Member of the European Parliament
- In office 1 July 2004 – 1 July 2014
- Constituency: Germany

Personal details
- Born: 22 April 1948 (age 78) Wolfratshausen, Germany
- Party: Germany Christian Social Union in Bavaria EU European People's Party
- Alma mater: University of Vienna
- Website: www.stauner.de

= Gabriele Stauner =

German politician and a former Member of the European Parliament (born 1948)

Gabriele Stauner (born 22 April 1948) is a German politician and a former Member of the European Parliament (MEP) from Germany. She is a member of the Christian Social Union in Bavaria, part of the European People's Party.

==Education and early career==
In 1972 Stauner became qualified as an interpreter in English, French, and Russian. She took her first state law examination in 1977 and her second state law examination in 1979. In 1982 she received a doctorate in the field of law. She worked as a trainee lawyer from 1977 to 1979 and as a civil servant of the Free State of Bavaria from 1979 to 1987, and in 1990. From 1987 to 1990 she was an official of the foreign service of the Federal Republic of Germany.

==Political career==
Stauner has been a member of the Upper Bavaria Christian Social Union district executive since 1995 and vice-chairman of Bad Tölz-Wolfratshausen district executive of the Christian Social Union since 1999. In 2000 she became Land vice-chairman of the Christian-Social Workers' Organisation. In 1996 she became a member of Bad Tölz-Wolfratshausen district council. She is also a lecturer at the University of Regensburg.

In 1999, Gabriele Stauner became a member of the 5th European Parliament. During this time, she served on the Committee on Budgetary Control and the delegation to the EU-Russia Parliamentary Cooperation Committee.

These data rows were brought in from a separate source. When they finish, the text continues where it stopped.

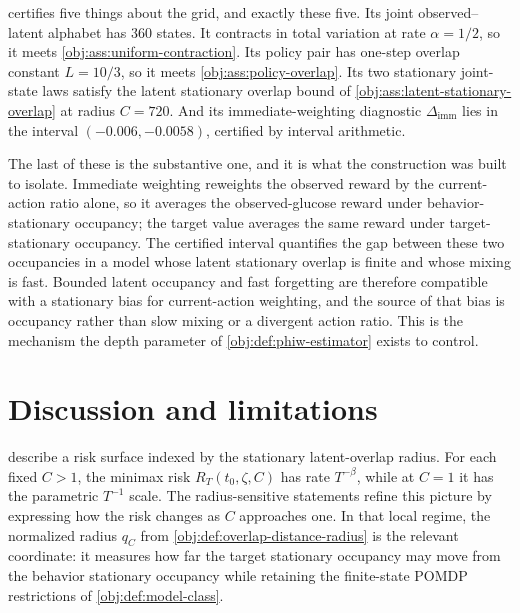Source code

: \documentclass[11pt]{article}
\begin{document}
 certifies five things about the grid, and exactly these five. Its joint observed--latent alphabet has \(360\) states. It contracts in total variation at rate \(\alpha=1/2\), so it meets \cref{obj:ass:uniform-contraction}. Its policy pair has one-step overlap constant \(L=10/3\), so it meets \cref{obj:ass:policy-overlap}. Its two stationary joint-state laws satisfy the latent stationary overlap bound of \cref{obj:ass:latent-stationary-overlap} at radius \(C=720\). And its immediate-weighting diagnostic \(\Delta_{\mathrm{imm}}\) lies in the interval \((-0.006,-0.0058)\), certified by interval arithmetic.

The last of these is the substantive one, and it is what the construction was built to isolate. Immediate weighting reweights the observed reward by the current-action ratio alone, so it averages the observed-glucose reward under behavior-stationary occupancy; the target value averages the same reward under target-stationary occupancy. The certified interval quantifies the gap between these two occupancies in a model whose latent stationary overlap is finite and whose mixing is fast. Bounded latent occupancy and fast forgetting are therefore compatible with a stationary bias for current-action weighting, and the source of that bias is occupancy rather than slow mixing or a divergent action ratio. This is the mechanism the depth parameter of \cref{obj:def:phiw-estimator} exists to control.


\section{Discussion and limitations}

 describe a risk surface indexed by the stationary latent-overlap radius. For each fixed \(C>1\), the minimax risk \(R_T(t_0,\zeta,C)\) has rate \(T^{-\beta}\), while at \(C=1\) it has the parametric \(T^{-1}\) scale. The radius-sensitive statements refine this picture by expressing how the risk changes as \(C\) approaches one. In that local regime, the normalized radius \(q_C\) from \cref{obj:def:overlap-distance-radius} is the relevant coordinate: it measures how far the target stationary occupancy may move from the behavior stationary occupancy while retaining the finite-state POMDP restrictions of \cref{obj:def:model-class}.
\end{document}
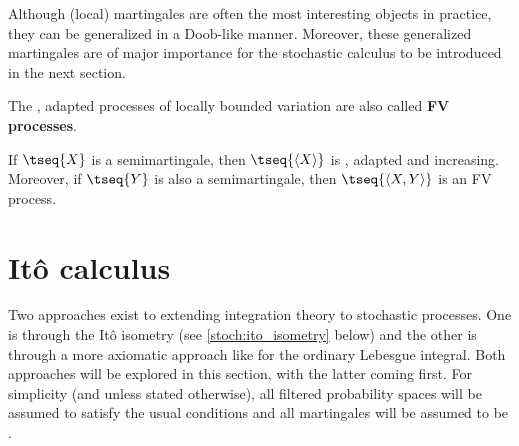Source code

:     Although (local) martingales are often the most interesting objects in practice, they can be generalized in a Doob-like manner. Moreover, these generalized martingales are of major importance for the stochastic calculus to be introduced in the next section.
    \begin{remark}
        The \cdlgg, adapted processes of locally bounded variation are also called \textbf{FV processes}.
    \end{remark}

    \begin{property}
        If $\tseq{X}$ is a semimartingale, then $\tseq{\langle X \rangle}$ is \cdlgg, adapted and increasing. Moreover, if $\tseq{Y}$ is also a semimartingale, then $\tseq{\langle X,Y \rangle}$ is an FV process.
    \end{property}


\section{It\^o calculus}\label{section:stochastic_integral}

    Two approaches exist to extending integration theory to stochastic processes. One is through the It\^o isometry (see \cref{stoch:ito_isometry} below) and the other is through a more axiomatic approach like for the ordinary Lebesgue integral. Both approaches will be explored in this section, with the latter coming first. For simplicity (and unless stated otherwise), all filtered probability spaces will be assumed to satisfy the usual conditions and all martingales will be assumed to be \cdlgg.

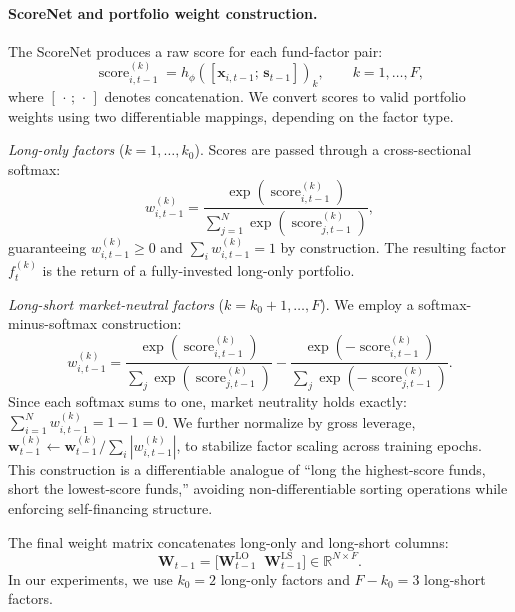 \paragraph{ScoreNet and portfolio weight construction.} The ScoreNet produces a raw score for each fund-factor pair:
\begin{equation}\label{eq:scorenet}
    \operatorname{score}_{i,t-1}^{(k)} = h_\phi\!\left([\mathbf{x}_{i,t-1};\, \mathbf{s}_{t-1}]\right)_k, \qquad k = 1, \ldots, F,
\end{equation}
where $[\,\cdot\,;\,\cdot\,]$ denotes concatenation. We convert scores to valid portfolio weights using two differentiable mappings, depending on the factor type.

\emph{Long-only factors} ($k = 1, \ldots, k_0$). Scores are passed through a cross-sectional softmax:
\begin{equation}\label{eq:long-only}
    w_{i,t-1}^{(k)} = \frac{\exp\!\left(\operatorname{score}_{i,t-1}^{(k)}\right)}{\sum_{j=1}^{N} \exp\!\left(\operatorname{score}_{j,t-1}^{(k)}\right)},
\end{equation}
guaranteeing $w_{i,t-1}^{(k)} \geq 0$ and $\sum_{i} w_{i,t-1}^{(k)} = 1$ by construction. The resulting factor $f_t^{(k)}$ is the return of a fully-invested long-only portfolio.

\emph{Long-short market-neutral factors} ($k = k_0+1, \ldots, F$). We employ a softmax-minus-softmax construction:
\begin{equation}\label{eq:long-short}
    w_{i,t-1}^{(k)} = \frac{\exp\!\left(\operatorname{score}_{i,t-1}^{(k)}\right)}{\sum_{j} \exp\!\left(\operatorname{score}_{j,t-1}^{(k)}\right)} - \frac{\exp\!\left(-\operatorname{score}_{i,t-1}^{(k)}\right)}{\sum_{j} \exp\!\left(-\operatorname{score}_{j,t-1}^{(k)}\right)}.
\end{equation}
Since each softmax sums to one, market neutrality holds exactly: $\sum_{i=1}^{N} w_{i,t-1}^{(k)} = 1 - 1 = 0$. We further normalize by gross leverage, $\mathbf{w}_{t-1}^{(k)} \leftarrow \mathbf{w}_{t-1}^{(k)} \big/ \sum_{i} |w_{i,t-1}^{(k)}|$, to stabilize factor scaling across training epochs. This construction is a differentiable analogue of ``long the highest-score funds, short the lowest-score funds,'' avoiding non-differentiable sorting operations while enforcing self-financing structure.

The final weight matrix concatenates long-only and long-short columns:
\begin{equation}\label{eq:weight-matrix}
    \mathbf{W}_{t-1} = \big[\mathbf{W}_{t-1}^{\mathrm{LO}} \;\; \mathbf{W}_{t-1}^{\mathrm{LS}}\big] \in \mathbb{R}^{N \times F}.
\end{equation}
In our experiments, we use $k_0 = 2$ long-only factors and $F - k_0 = 3$ long-short factors.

In her capacity as member of the Committee on Budgetary Control, she drafted the committee's report on granting budget discharge for 1998 and 2002. She also became well known in the Parliament for her attacks on Commission secrecy over a fraud case involving the Fléchard dairy and abuse of EU butter export subsidies worth tens of millions in the 1990s. In 2001, she belonged to a cross-party grouping of MEPs, that brought a legal action before the European Court of Justice over the obstacles they faced in securing copies of classified EU documents.

Although she failed to win re-election in 2004, Stauner became a member of the 6th European Parliament on 18 January 2006, after Joachim Wuermeling had left to become State Secretary in the German Federal Ministry for Economics and Technology on 18 December 2005. She served as a member of the Committee on Legal Affairs and a delegation to the EU-Armenia, EU-Azerbaijan and EU-Georgia Parliamentary Cooperation Committees. She also was a substitute for the Committee on Employment and Social Affairs, the delegation to the EU-Russia Parliamentary Cooperation Committee, and the delegation to the EU-Ukraine Parliamentary Cooperation Committee.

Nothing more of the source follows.